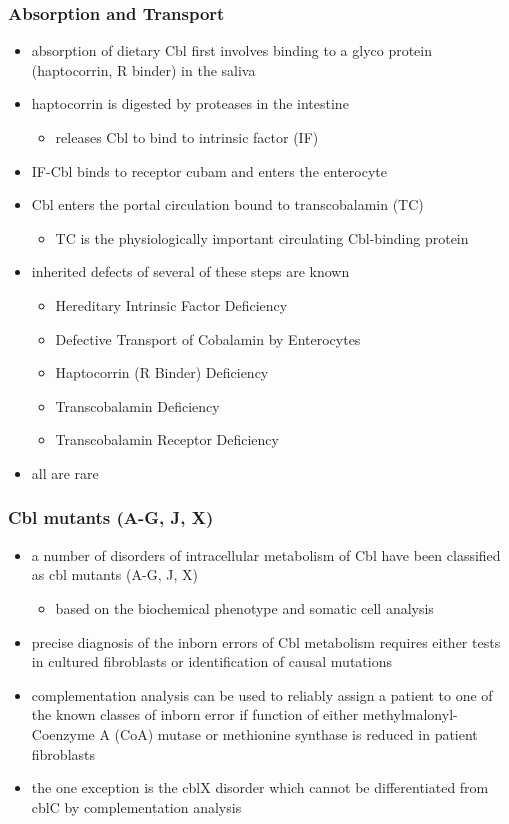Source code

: \documentclass{scrartcl}
\begin{document}
\subsubsection{Absorption and Transport}
\label{sec:org60085f2}
\begin{itemize}
\item absorption of dietary Cbl first involves binding to a glyco protein
(haptocorrin, R binder) in the saliva
\item haptocorrin is digested by proteases in the intestine
\begin{itemize}
\item releases Cbl to bind to intrinsic factor (IF)
\end{itemize}
\item IF-Cbl binds to receptor cubam and enters the enterocyte
\item Cbl enters the portal circulation bound to transcobalamin (TC)
\begin{itemize}
\item TC is the physiologically important circulating Cbl-binding
protein
\end{itemize}
\item inherited defects of several of these steps are known
\begin{itemize}
\item Hereditary Intrinsic Factor Deficiency
\item Defective Transport of Cobalamin by Enterocytes
\item Haptocorrin (R Binder) Deficiency
\item Transcobalamin Deficiency
\item Transcobalamin Receptor Deficiency
\end{itemize}
\item all are rare
\end{itemize}
\subsubsection{Cbl mutants (A-G, J, X)}
\label{sec:orgc3c6d9f}
\begin{itemize}
\item a number of disorders of intracellular metabolism of Cbl have been
classified as cbl mutants (A-G, J, X)
\begin{itemize}
\item based on the biochemical phenotype and somatic cell analysis
\end{itemize}
\item precise diagnosis of the inborn errors of Cbl metabolism requires
either tests in cultured fibroblasts or identification of causal
mutations
\item complementation analysis can be used to reliably assign a patient to
one of the known classes of inborn error if function of either
methylmalonyl-Coenzyme A (CoA) mutase or methionine synthase is
reduced in patient fibroblasts
\item the one exception is the cblX disorder which cannot be
differentiated from cblC by complementation analysis
\end{itemize}
\end{document}
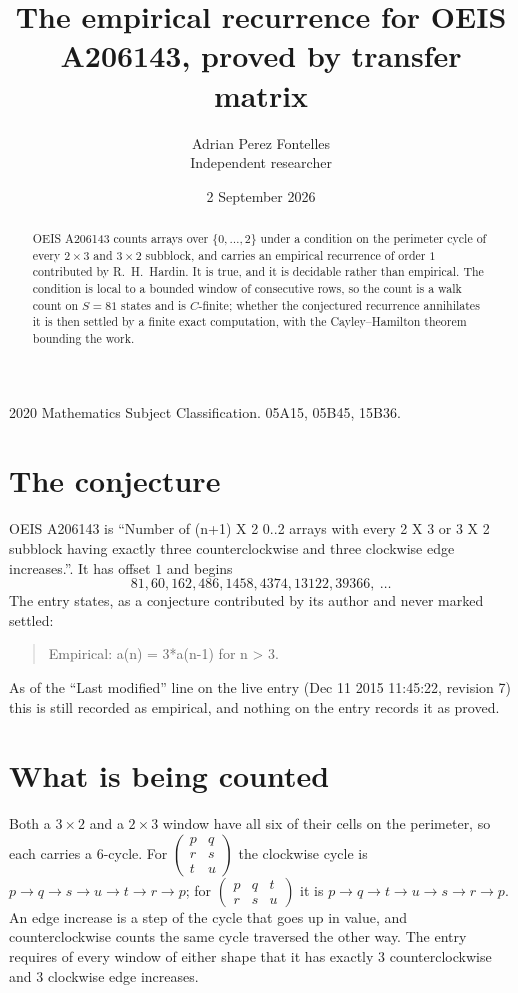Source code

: \documentclass[11pt,a4paper]{article}
\title{The empirical recurrence for OEIS A206143, proved by transfer matrix}
\author{Adrian Perez Fontelles\\ \small Independent researcher}
\date{2 September 2026}
\theoremstyle{plain}
\theoremstyle{definition}
\begin{document}
\maketitle

\begin{abstract}
OEIS A206143 counts arrays over $\{0,\dots,2\}$ under a condition on the perimeter cycle of
every $2\times3$ and $3\times2$ subblock, and carries an empirical recurrence of order $1$ contributed by
R.~H.~Hardin. It is true, and it is decidable rather than empirical. The condition is local to
a bounded window of consecutive rows, so the count is a walk count on $S=81$ states and is
$C$-finite; whether the conjectured recurrence annihilates it is then settled by a finite exact
computation, with the Cayley--Hamilton theorem bounding the work.
\end{abstract}

\noindent\small 2020 Mathematics Subject Classification. 05A15, 05B45, 15B36.\normalsize

\section{The conjecture}

OEIS A206143 is ``Number of (n+1) X 2 0..2 arrays with every 2 X 3 or 3 X 2 subblock having exactly three counterclockwise and three clockwise edge increases.''. It has offset $1$ and begins
\[
81, 60, 162, 486, 1458, 4374, 13122, 39366,\ \dots
\]
The entry states, as a conjecture contributed by its author and never marked settled:
\begin{quote}
Empirical: a(n) = 3*a(n-1) for n > 3.
\end{quote}
As of the ``Last modified'' line on the live entry (Dec 11 2015 11:45:22, revision 7) this is still
recorded as empirical, and nothing on the entry records it as proved.

\section{What is being counted}

Both a $3\times2$ and a $2\times3$ window have all six of their cells on the
perimeter, so each carries a $6$-cycle. For
$\begin{pmatrix}p&q\\r&s\\t&u\end{pmatrix}$ the clockwise cycle is
$p\to q\to s\to u\to t\to r\to p$; for
$\begin{pmatrix}p&q&t\\r&s&u\end{pmatrix}$ it is
$p\to q\to t\to u\to s\to r\to p$. An edge increase is a step of the cycle that goes up in
value, and counterclockwise counts the same cycle traversed the other way. The entry requires
of every window of either shape that it has exactly $3$ counterclockwise and $3$ clockwise edge increases.
\end{document}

------------------------------------------------------------------------

◆ **WORK TO COMPLETE**: From the entries above, extract only the lines running from the one containing "recorded as empirical, and" through the one containing "that goes up in", inclusive.

◆ **EXERCISE ANSWER**:
recorded as empirical, and nothing on the entry records it as proved.

\section{What is being counted}

Both a $3\times2$ and a $2\times3$ window have all six of their cells on the
perimeter, so each carries a $6$-cycle. For
$\begin{pmatrix}p&q\\r&s\\t&u\end{pmatrix}$ the clockwise cycle is
$p\to q\to s\to u\to t\to r\to p$; for
$\begin{pmatrix}p&q&t\\r&s&u\end{pmatrix}$ it is
$p\to q\to t\to u\to s\to r\to p$. An edge increase is a step of the cycle that goes up in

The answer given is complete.